Australian zoo owner

Mary Grant Roberts (15 April 1841 – 27 November 1921) was an Australian zoo owner. Roberts owned Hobart Zoo from when it opened in 1895 until her death in 1921. The zoo was closed in 1937.

==Life and career==

Roberts was born in Hobart, Australia, on 15 April 1841. She was the youngest child of William Lindsay and Mary Lindsay née Willing. She married Henry Llewelyn Roberts on 18 August 1863 in St David's Cathedral in Hobart. Henry Roberts owned a woolbroking and stock-agency company. He died in 1919, aged 88.

Roberts and her husband built their home, Beaumaris, in 1877 and it was opened as a zoo in 1895 as Beaumaris Zoo, later the name changed to Hobart Zoo. Roberts was the first person to breed Tasmanian Tigers Thylacine, the last of which died in Hobart Zoo in 1936. Roberts was elected to the Zoological Society of London in 1910 and published an article on her work breeding Tasmanian Tigers in the Proceedings of the Zoological Society of London in 1915.

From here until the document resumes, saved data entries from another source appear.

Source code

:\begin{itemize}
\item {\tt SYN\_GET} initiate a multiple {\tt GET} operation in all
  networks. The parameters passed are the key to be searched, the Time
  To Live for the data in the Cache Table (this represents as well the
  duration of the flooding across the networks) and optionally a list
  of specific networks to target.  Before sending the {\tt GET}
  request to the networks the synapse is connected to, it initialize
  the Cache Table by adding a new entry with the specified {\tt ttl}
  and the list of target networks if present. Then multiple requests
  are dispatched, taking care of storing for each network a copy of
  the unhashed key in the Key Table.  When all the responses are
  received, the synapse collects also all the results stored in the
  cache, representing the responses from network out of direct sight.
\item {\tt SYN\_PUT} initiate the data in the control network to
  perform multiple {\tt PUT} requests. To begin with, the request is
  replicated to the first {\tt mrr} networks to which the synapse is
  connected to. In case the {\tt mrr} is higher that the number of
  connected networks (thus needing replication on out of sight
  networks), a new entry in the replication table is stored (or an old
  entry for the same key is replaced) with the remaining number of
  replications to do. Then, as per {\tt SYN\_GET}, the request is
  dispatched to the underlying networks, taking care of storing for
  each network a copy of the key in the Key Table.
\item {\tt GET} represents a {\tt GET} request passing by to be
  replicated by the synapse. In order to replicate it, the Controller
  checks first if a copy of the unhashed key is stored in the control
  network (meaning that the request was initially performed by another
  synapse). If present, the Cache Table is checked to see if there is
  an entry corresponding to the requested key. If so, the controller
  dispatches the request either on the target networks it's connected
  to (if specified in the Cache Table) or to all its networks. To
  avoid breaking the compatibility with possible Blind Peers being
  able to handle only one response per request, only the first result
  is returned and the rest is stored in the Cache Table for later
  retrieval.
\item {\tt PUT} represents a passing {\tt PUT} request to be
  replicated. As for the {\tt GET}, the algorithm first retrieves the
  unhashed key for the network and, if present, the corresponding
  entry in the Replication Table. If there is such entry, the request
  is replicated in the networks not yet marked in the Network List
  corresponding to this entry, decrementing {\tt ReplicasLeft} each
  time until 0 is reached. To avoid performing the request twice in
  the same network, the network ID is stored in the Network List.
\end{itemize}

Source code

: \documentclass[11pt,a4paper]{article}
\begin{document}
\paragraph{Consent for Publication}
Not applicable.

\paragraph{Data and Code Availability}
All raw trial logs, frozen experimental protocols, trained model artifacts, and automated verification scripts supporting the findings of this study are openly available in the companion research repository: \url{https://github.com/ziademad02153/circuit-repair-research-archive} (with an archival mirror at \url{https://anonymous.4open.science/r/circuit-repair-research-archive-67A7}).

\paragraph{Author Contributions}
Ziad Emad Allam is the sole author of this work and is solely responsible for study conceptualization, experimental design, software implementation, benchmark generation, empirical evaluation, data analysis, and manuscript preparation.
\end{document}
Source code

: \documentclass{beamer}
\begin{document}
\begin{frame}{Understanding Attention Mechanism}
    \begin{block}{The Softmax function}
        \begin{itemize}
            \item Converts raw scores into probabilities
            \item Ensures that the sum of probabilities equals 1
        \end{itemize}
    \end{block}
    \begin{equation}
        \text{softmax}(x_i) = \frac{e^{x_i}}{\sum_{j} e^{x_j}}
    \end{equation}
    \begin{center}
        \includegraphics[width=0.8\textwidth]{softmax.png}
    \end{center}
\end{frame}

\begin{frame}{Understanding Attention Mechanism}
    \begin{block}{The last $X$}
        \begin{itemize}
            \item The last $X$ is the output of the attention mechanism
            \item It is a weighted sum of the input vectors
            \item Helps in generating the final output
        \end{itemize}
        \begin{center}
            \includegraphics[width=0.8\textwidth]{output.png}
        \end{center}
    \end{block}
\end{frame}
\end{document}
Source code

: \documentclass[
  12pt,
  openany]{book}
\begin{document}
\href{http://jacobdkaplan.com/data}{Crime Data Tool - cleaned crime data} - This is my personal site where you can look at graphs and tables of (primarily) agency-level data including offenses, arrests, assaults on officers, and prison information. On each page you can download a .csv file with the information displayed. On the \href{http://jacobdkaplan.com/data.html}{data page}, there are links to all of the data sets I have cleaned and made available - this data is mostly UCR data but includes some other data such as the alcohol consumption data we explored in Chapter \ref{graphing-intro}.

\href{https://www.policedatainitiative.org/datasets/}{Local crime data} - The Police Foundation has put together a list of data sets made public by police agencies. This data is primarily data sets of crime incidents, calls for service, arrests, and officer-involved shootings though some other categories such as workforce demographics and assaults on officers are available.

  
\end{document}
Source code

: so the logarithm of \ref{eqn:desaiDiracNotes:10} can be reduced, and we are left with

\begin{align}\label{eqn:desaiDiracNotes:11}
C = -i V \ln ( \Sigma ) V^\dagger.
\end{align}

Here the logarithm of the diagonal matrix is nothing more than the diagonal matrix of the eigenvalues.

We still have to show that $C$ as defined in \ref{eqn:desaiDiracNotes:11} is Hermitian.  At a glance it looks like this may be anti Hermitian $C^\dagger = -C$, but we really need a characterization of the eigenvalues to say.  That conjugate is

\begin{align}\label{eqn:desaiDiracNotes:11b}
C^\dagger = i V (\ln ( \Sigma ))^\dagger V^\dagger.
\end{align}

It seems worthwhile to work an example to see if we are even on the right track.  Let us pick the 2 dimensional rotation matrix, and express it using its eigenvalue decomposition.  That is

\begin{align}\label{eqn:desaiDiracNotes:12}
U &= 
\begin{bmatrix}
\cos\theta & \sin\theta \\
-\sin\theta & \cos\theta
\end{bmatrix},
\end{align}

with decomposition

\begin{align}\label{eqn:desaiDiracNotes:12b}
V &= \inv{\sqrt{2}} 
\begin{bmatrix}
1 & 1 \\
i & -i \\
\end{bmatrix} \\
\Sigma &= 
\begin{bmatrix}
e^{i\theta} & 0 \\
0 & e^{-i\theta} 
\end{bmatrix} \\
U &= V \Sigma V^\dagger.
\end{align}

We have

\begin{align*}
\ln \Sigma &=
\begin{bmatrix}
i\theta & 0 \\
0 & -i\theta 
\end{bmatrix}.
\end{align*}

Through her interest in animal welfare, Roberts founded the Game Preservation Society and the Anti-Plumage League. She also successfully campaigned with the Royal Society of Tasmania to strengthen Tasmania's laws on animal welfare.

After her death on 27 November 1921, Roberts donated the zoo to the trustees of the Tasmanian Museum who passed it to Hobart City Council. The council moved the zoo to an old quarry site in Queens Domain. The zoo closed in 1937 due to high maintenance costs and a decrease in the number of visitors.

In 2006, Roberts was inducted onto the Tasmanian Honour Roll of Women for her services to the community.